As the remnants of Hurricane Irene barrelled down on New Brunswick, Gordon Nason was crossing his fingers.
The pensioner is one of the few people left in a rural area west of Saint John that has flooded already in the last year. Many people have moved away and condemned houses sit empty, their swing-sets unused and trees dropping fruit on the ground.
But Mr. Nason, who moved in after the floods to a house that had collected a foot of water, was cautiously optimistic Sunday afternoon. Manipulation of the dam upstream had brought down the river level, he said, reducing the chances it would again burst its banks.
“I think we're going to be okay, I'm not sure but I'm hoping so,” he said. “I just watch the water. If it's rising I'll move out, I'll have to, until it goes down again.”

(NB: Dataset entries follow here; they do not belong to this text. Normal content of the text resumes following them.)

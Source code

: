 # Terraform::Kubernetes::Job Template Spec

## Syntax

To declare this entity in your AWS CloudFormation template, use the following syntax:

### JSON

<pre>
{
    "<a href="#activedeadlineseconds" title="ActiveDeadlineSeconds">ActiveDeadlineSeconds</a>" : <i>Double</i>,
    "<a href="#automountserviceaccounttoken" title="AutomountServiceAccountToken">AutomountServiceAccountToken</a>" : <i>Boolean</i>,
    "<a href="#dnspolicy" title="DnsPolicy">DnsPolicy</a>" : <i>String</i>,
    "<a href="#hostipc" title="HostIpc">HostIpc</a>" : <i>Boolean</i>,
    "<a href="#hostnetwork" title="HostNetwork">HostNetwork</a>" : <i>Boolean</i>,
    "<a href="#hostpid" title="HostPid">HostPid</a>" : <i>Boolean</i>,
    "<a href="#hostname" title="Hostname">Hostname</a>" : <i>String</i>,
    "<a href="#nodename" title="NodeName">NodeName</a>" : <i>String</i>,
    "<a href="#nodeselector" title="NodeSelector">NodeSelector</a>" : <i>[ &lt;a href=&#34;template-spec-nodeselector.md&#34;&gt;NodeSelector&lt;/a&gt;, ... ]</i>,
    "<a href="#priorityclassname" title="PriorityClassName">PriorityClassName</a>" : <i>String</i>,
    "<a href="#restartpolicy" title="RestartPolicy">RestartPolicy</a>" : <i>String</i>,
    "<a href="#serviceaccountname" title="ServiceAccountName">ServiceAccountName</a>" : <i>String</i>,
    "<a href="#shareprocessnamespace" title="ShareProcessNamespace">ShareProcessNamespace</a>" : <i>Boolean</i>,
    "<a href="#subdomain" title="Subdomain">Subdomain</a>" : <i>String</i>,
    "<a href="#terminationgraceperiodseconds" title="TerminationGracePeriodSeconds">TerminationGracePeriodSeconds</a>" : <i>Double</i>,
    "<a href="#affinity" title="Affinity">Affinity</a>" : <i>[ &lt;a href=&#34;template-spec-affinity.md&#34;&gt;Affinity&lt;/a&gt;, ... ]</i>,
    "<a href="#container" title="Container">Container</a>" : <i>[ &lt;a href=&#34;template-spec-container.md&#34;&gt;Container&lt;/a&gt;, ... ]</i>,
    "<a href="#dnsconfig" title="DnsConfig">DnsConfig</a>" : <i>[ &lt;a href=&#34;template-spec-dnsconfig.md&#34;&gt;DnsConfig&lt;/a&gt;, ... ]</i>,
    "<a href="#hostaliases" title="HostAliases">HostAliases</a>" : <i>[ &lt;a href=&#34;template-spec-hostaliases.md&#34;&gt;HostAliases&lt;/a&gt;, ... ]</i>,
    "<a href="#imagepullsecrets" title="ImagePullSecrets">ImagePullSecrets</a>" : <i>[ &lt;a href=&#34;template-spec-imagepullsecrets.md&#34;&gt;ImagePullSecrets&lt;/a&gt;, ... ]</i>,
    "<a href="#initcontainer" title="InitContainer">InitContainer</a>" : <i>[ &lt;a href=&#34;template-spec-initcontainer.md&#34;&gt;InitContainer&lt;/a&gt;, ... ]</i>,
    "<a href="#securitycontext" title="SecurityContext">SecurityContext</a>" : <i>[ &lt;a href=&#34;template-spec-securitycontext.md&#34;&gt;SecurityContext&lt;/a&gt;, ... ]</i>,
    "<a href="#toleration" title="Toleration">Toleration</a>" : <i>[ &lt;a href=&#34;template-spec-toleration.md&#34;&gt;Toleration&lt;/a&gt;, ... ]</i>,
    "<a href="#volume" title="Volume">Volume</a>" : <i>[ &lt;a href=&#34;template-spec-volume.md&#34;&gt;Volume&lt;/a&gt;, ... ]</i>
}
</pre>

Others were taking aggressive measures to protect against Irene, which was downgraded to a tropical storm. A home farther downstream had heavy equipment and a boat at the ready.
But some in the province were blasé about the approaching storm.
A young man near Lepreau looked blank when asked if people were concerned about the weather system. “There's a storm coming?” he asked.
Although weather had been grim for much of the day, with heavy rain and gusty winds, a number of people pointed to the example of past hurricanes that had received great attention and then fizzled before arriving.
Officials across the Maritimes have been pleading with residents to take this seriously.
“Let's all give this storm the respect it deserves,” Ross Landry, Nova Scotia's Minister of Justice, said in a statement. “Irene will bring heavy rain and high winds and the hazards those conditions can create. Please err on the side of caution.”
Chris Fogarty, of the Canadian Hurricane Centre, told a late-morning briefing that “there's still the potential for hurricane-force winds.”
Parts of the Maritimes were expected to get wind gusts of up 120 km/hr. Irene could also bring up to 100 millimetres of rain.
News 88.9 reported late Sunday afternoon that the city of Saint John had warned residents to prepare for high winds and the possibility of coastal storm surges.
The potential for damage was evident in low-lying areas of southwestern New Brunswick, where the ground was sodden before the worst of the storm arrived. Near Musquash, water was running freely in the ditch and pooling nearly at highway level in the median.